Other plugins doing things differently can exist in parallel (and
doesn't have to be implemented right now either).

> It's only guesswork, but I will bet that is hard work maintaining a
> cross platform library doing all this. If we restricted to one
> platform it would be another deal.

You mean a cross-platform library doing plugin-loading (other from that
I don't believe my suggestion is more complicated in any way). I think
you're right that plugin loading is tricky to port to some platforms.
But I guess (or at least hope) that those issues are taken care of by
gmodule. I only have experience maintaining applications for linux,
irix and solaris. And those systems are very similar.

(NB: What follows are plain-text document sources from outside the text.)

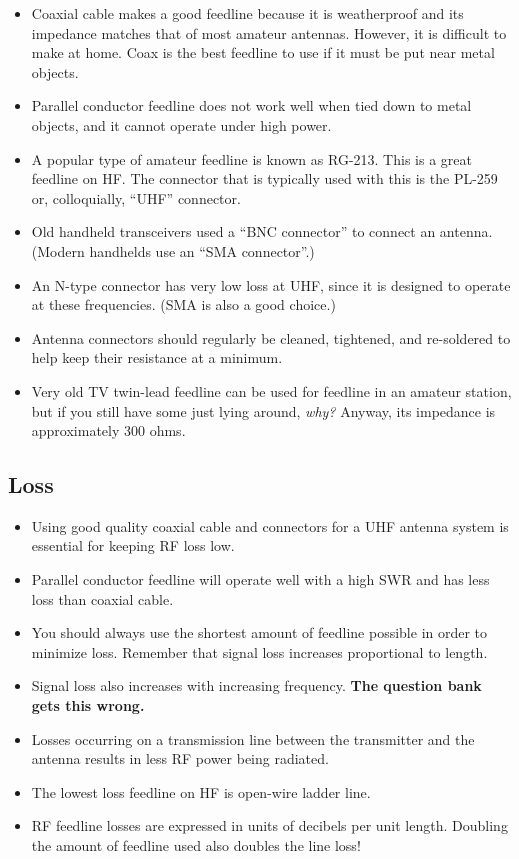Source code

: \documentclass[letterpaper,12pt]{scrartcl}
\begin{document}
\begin{itemize}
\item Coaxial cable makes a good feedline because it is weatherproof and its impedance matches that of most amateur antennas. However, it is difficult to make at home.
Coax is the best feedline to use if it must be put near metal objects. 
\item Parallel conductor feedline does not work well when tied down to metal objects, and it cannot operate under high power. 
\item A popular type of amateur feedline is known as RG-213.
This is a great feedline on HF.
 The connector that is typically used with this is the PL-259 or, colloquially, ``UHF'' connector.
\item Old handheld transceivers used a ``BNC connector'' to connect an antenna. (Modern handhelds use an ``SMA connector''.)
\item An N-type connector has very low loss at UHF, since it is designed to operate at these frequencies. (SMA is also a good choice.)
\item Antenna connectors should regularly be cleaned, tightened, and re-soldered to help keep their resistance at a minimum.
\item Very old TV twin-lead feedline can be used for feedline in an amateur station, but if you still have some just lying around, \textit{why?}
Anyway, its impedance is approximately 300 ohms.
\end{itemize}

\subsection{Loss}

\begin{itemize}
\item Using good quality coaxial cable and connectors for a UHF antenna system is essential for keeping RF loss low.
\item Parallel conductor feedline will operate well with a high SWR and has less loss than coaxial cable.
\item You should always use the shortest amount of feedline possible in order to minimize loss. Remember that
signal loss increases proportional to length.
\item Signal loss also increases with increasing frequency. \textbf{The question bank gets this wrong.} 
\item Losses occurring on a transmission line between the transmitter and the antenna results in less RF power being radiated.
\item The lowest loss feedline on HF is open-wire ladder line.
\item RF feedline losses are expressed in units of decibels per unit length.
Doubling the amount of feedline used also doubles the line loss!
\end{itemize}
\end{document}
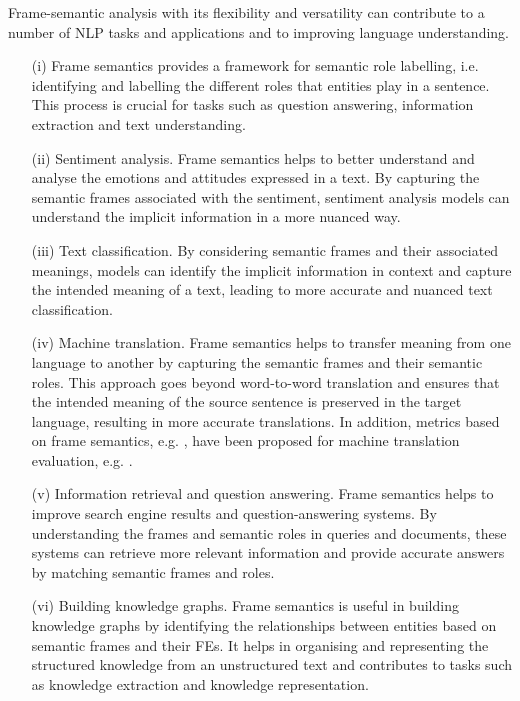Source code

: \documentclass[output=paper,colorlinks,citecolor=brown]{langscibook}
\begin{document}
Frame-semantic analysis with its flexibility and versatility can contribute to a number of NLP tasks and applications and to improving language understanding.
\largerpage[2]
 
\begin{itemize}
\item[(i)] Frame semantics provides a framework for semantic role labelling, i.e. identifying and labelling the different roles that entities play in a sentence. This process is crucial for tasks such as question answering, information extraction and text understanding.

\item[(ii)] Sentiment analysis. Frame semantics helps to better understand and analyse the emotions and attitudes expressed in a text. By capturing the semantic frames associated with the sentiment, sentiment analysis models can understand the implicit information in a more nuanced way.

\item[(iii)] Text classification. By considering semantic frames and their associated meanings, models can identify the implicit information in context and capture the intended meaning of a text, leading to more accurate and nuanced text classification.

\item[(iv)] Machine translation. Frame semantics helps to transfer meaning from one language to another by capturing the semantic frames and their semantic roles. This approach goes beyond word-to-word translation and ensures that the intended meaning of the source sentence is preserved in the target language, resulting in more accurate translations. In addition, metrics based on frame semantics, e.g. \citep{czulo2019designing}, have been proposed for machine translation evaluation, e.g. \citep{czulo2019designing}.

\item[(v)] Information retrieval and question answering. Frame semantics helps to improve search engine results and question-answering systems. By understanding the frames and semantic roles in queries and documents, these systems can retrieve more relevant information and provide accurate answers by matching semantic frames and roles.

\item[(vi)] Building knowledge graphs. Frame semantics is useful in building knowledge graphs by identifying the relationships between entities based on semantic frames and their FEs. It helps in organising and representing the structured knowledge from an unstructured text and contributes to tasks such as knowledge extraction and knowledge representation.
 \end{itemize}
\end{document}
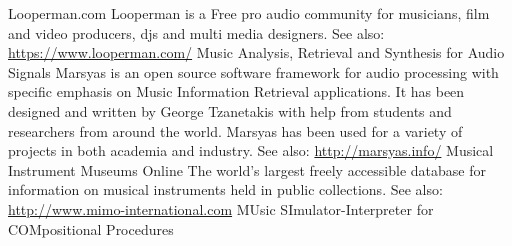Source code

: 	{Looperman.com}
	{Looperman is a Free pro audio community for musicians, film and video producers, djs and multi media designers. See also: \url{https://www.looperman.com/}}
	{Music Analysis, Retrieval and Synthesis for Audio Signals}
	{Marsyas is an open source software framework for audio processing with specific emphasis on Music Information Retrieval applications. It has been designed and written by George Tzanetakis with help from students and researchers from around the world. Marsyas has been used for a variety of projects in both academia and industry. See also: \url{http://marsyas.info/}}
	{Musical Instrument Museums Online}
	{The world's largest freely accessible database for information on musical instruments held in public collections. See also: \url{http://www.mimo-international.com}}
	{MUsic SImulator-Interpreter for COMpositional Procedures}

> One thing that English users seldom consider is the usages of several
> > languages. Which language is being used is important to know in
> > order to decide what stemming rules to use, and which stop-words
> > use (in English "the" is a stop-word while it in Swedish means tea
> > and is something that is adequate to search for). People using
> > other languages are very often multi lingual (using English as
> > well). Therefore it is interesting to know which language the query
> > is in (search engines might also be able to translate queries to
> > search in document written in different languages).
> 
> This is a good point. However I suggest leaving this up to the actual
> implementations. After all it is an indexing time question what
> stemmer to use when indexing a document...

Yes, absolutely. But for them to do their job they might need to know
what language the query is supposed to be in. This might be supported in
the query language (or perhaps as an argument to the function creating
a search from the query).